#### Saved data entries

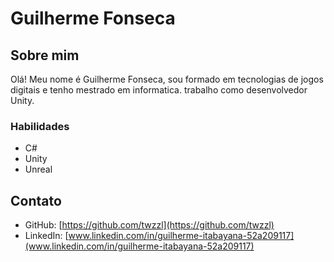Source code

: # Guilherme Fonseca

## Sobre mim
Olá! Meu nome é Guilherme Fonseca, sou formado em tecnologias de jogos digitais e tenho mestrado em informatica. trabalho como desenvolvedor Unity.

### Habilidades

- C#
- Unity
- Unreal

## Contato

- GitHub: [https://github.com/twzzl](https://github.com/twzzl)
- LinkedIn: [www.linkedin.com/in/guilherme-itabayana-52a209117](www.linkedin.com/in/guilherme-itabayana-52a209117)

#### What you will do
None of the pictures should appear, though every line of the data above must be reproduced exactly.

#### Written reply
Source code

: # Guilherme Fonseca

## Sobre mim
Olá! Meu nome é Guilherme Fonseca, sou formado em tecnologias de jogos digitais e tenho mestrado em informatica. trabalho como desenvolvedor Unity.

### Habilidades

- C#
- Unity
- Unreal

## Contato

- GitHub: [https://github.com/twzzl](https://github.com/twzzl)
- LinkedIn: [www.linkedin.com/in/guilherme-itabayana-52a209117](www.linkedin.com/in/guilherme-itabayana-52a209117)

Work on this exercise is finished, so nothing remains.